Screen Shot 2018-11-23 at 10.40.55 AM.png

Romance is all good and fun, but perhaps you’d prefer to indulge in a bit of Christmas history. How about a biopic drama about one of the season’s most beloved authors, Charles Dickens, portrayed by Downton Abbey star Dan Stevens in the Irish-Canadian production The Man Who Invented Christmas. This film chronicles the author’s true story of emergence from financial difficulty after he publishes three novels that fail to gain success in England’s literary scene. After gaining some new-found inspiration, Dickens sets his focus on writing the renowned story of Ebenezer Scrooge and the ghosts of Christmas past, present and future, A Christmas Carol. What arguably makes the film most intriguing is watching Dickens’ characters come to life as he writes them into existence. The audience is treated to humorous interactions between the author and the infamous humbug played by Canada’s own Christopher Plummer. The film’s score was written by Canadian composer Mychael Danna and features a series of ambient orchestral works that emulate the feeling of waking up on a snowy Christmas morning.

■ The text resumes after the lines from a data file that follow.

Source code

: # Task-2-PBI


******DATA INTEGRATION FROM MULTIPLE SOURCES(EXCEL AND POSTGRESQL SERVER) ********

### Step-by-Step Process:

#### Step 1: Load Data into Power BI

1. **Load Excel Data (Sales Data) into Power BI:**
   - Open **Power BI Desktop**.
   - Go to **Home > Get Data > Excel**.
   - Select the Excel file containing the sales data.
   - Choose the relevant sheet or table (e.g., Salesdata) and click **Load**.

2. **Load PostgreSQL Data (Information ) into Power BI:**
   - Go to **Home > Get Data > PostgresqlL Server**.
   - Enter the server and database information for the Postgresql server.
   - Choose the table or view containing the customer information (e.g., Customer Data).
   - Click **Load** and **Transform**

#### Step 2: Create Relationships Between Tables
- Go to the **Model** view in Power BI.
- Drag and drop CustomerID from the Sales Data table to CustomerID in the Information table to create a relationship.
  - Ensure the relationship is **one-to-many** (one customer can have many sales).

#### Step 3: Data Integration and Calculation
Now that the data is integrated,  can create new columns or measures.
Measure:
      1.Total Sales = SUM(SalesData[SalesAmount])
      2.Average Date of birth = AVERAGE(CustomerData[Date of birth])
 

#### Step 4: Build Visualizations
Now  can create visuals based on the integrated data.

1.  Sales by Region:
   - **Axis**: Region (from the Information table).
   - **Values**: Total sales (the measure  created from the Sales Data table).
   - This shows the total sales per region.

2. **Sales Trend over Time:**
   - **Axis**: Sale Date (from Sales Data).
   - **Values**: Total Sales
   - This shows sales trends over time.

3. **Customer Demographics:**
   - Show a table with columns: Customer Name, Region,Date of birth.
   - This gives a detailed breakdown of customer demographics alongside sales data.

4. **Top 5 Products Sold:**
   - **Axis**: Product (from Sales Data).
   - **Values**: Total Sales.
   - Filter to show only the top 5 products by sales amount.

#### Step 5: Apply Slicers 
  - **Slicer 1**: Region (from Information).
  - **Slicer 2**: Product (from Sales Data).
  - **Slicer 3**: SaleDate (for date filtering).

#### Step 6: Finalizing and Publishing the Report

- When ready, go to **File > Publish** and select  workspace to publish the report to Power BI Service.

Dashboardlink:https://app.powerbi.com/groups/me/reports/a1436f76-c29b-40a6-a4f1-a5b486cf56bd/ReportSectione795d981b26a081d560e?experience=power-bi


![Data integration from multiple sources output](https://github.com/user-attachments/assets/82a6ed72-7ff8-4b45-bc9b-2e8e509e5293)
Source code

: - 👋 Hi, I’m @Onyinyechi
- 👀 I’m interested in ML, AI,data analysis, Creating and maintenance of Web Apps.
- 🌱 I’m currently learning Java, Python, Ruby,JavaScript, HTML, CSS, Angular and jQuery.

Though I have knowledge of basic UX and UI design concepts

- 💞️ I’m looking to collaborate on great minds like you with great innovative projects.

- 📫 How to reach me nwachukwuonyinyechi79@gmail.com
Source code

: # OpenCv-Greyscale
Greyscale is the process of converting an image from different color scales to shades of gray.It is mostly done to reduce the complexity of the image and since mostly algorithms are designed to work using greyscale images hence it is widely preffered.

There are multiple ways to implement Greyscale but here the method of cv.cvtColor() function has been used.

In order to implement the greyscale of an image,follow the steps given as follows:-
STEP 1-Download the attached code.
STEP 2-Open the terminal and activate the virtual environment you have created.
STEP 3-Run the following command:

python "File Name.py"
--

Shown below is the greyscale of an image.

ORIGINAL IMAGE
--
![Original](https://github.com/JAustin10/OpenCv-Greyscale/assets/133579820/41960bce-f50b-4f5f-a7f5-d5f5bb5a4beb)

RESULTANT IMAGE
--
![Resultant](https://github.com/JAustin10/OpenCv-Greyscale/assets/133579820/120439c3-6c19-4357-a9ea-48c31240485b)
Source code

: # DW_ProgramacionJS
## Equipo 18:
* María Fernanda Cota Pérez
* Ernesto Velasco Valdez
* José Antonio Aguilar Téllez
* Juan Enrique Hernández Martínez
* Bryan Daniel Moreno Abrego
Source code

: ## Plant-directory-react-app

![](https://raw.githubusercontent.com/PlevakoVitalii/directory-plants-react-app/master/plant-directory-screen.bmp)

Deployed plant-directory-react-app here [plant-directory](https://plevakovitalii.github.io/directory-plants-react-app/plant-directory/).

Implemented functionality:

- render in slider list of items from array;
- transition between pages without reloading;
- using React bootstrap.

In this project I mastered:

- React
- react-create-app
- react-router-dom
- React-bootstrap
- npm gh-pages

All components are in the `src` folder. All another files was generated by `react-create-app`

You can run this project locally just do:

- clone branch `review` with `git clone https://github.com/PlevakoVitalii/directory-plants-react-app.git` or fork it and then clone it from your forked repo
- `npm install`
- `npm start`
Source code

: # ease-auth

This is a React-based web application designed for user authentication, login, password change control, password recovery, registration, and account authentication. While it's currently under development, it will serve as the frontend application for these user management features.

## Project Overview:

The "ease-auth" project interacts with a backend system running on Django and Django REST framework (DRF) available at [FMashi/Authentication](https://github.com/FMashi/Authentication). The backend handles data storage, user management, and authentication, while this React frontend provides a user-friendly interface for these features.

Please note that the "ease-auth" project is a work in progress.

3. The Nutcracker Prince (1990)

Screen Shot 2018-11-23 at 10.41.07 AM.png

I think we can all agree that there’s something very special about watching animated films during this season. Perhaps it’s the giddy child in us that grew up watching The Grinch and A Charlie Brown Christmas on repeat leading up to Christmas day. If you’re looking to feel that childlike excitement again, The Nutcracker Prince will surely fulfill that desire. Based on the classic story The Nutcracker and the Mouse King by E.T.A Hoffmann, the Canadian animated fantasy tells the tale of a young man - voiced by Canadian actor Kiefer Sutherland - who has been cursed to live his life as a nutcracker doll gifted to a girl named Clara on Christmas Eve. When Clara finds out that the curse can be broken if the Nutcracker defeats the sinister Mouse King responsible for the curse and wins the heart of a maiden, she embarks on a fantastical journey to help her special toy become his true self once more. Part of her journey leads her to be shrunken down and transported through the Land of Dolls where Christmas is brought to life on screen through images of elegant white swans, massive evergreen forests and a towering candy palace. If you haven’t already been convinced to add this enchanting film to your Christmas to-watch list, it is also accompanied by the famed music from The Nutcracker ballet, a classic seasonal production that follows the same story.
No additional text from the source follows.